Because the capeweed died, it was easier to regenerate pastures.
“I don’t know how many tonnes of grass seed we planted; we did the whole lot,” Wayne said.
“It meant we couldn’t graze those paddocks until they got established. We only milked from one paddock for May, June, July and had to spend a lot on bought-in feed but I didn’t want to let them slide and never catch up.”
By the middle of August, milk costs and production matched the previous year.
“That’s when we had grass, grain levels were back to normal and cows were back to normal production,” Wayne said.
Twelve months after the fires the Johnstones have a positive outlook as they continue dealing with their insurance company for compensation and plan a 2020 European tour that had to be postponed because of the damage.
“We had 70 mm of rain a fortnight ago that sparked it up and we’re fairly confident moving into the next season,” Wayne said.
At 59, Wayne is planning to reduce his load, though the fire set back those plans. Their son Daniel plans to return to the farm next year.
Wayne bought the farm 34 years ago, when he was just 25, and has tripled its size over the years.
“We had a goal to run a farm that made a profit and enabled us to live the lifestyle we wanted to achieve,” Wayne said.
“It’s still a full-on job and I love it but we love travel and camping and there’s more of that to come.”
They have four full-time staff and 700 mostly Friesian cows; which Wayne describes as “the easiest cow to look after”.
Milk production is stable, bringing in about five million litres a year. “Now that we’ve reached where we want to be with per-cow production, we want to focus on cost of production more than volume,” Wayne said.
They plan to grow more home-grown grass and cut back on inputs.
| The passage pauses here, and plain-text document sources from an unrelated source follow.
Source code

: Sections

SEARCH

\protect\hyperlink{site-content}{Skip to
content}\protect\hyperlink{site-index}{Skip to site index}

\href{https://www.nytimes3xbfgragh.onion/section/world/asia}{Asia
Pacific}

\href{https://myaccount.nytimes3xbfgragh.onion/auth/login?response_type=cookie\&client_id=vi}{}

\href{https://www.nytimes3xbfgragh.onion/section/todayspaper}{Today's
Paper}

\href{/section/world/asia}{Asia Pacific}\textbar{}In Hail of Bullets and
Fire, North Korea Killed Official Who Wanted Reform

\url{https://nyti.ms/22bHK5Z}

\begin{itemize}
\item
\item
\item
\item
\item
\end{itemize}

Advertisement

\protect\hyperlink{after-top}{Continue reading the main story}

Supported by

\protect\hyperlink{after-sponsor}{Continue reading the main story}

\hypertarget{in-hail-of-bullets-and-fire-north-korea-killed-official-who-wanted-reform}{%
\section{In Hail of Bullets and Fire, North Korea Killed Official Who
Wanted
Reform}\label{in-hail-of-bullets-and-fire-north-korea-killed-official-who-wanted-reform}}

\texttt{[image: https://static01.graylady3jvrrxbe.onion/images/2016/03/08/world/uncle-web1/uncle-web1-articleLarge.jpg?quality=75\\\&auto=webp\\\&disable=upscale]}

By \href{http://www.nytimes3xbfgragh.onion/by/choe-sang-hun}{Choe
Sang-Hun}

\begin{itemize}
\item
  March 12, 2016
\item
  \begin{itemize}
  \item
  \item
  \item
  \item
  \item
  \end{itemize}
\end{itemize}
Grain has been a huge input since the fires. They are well advanced in this shift and the cost of buying hay has dropped substantially.
“If it’s affordable and accessible we buy it, but it has to be a win-win,” Wayne said.
There is a strong focus on fertilising pastures and tighter rotations. “We’re getting better at cow management around the farm and working more diligently on rotations,” Wayne said.
“We’ve been able to subdivide enough that farm pasture management is a lot easier. We now have 90 paddocks of about 12 acres and we can better manage them.”
The farm grows more permanent rye-grass than annuals.
Another focus is tightening the seasonal calving which starts late April and normally covers 10 to 12 weeks.
Wayne and Bonnie have bought new out-paddocks in the past 12 months and are open to further expansion.
“Never say never when you have a 23-year-old son very keen to come home on the farm,” Wayne said.
“I love the farm and farming so hope to set it up so I can continue to take an interest, but the farm is ready for the next person to drive it.”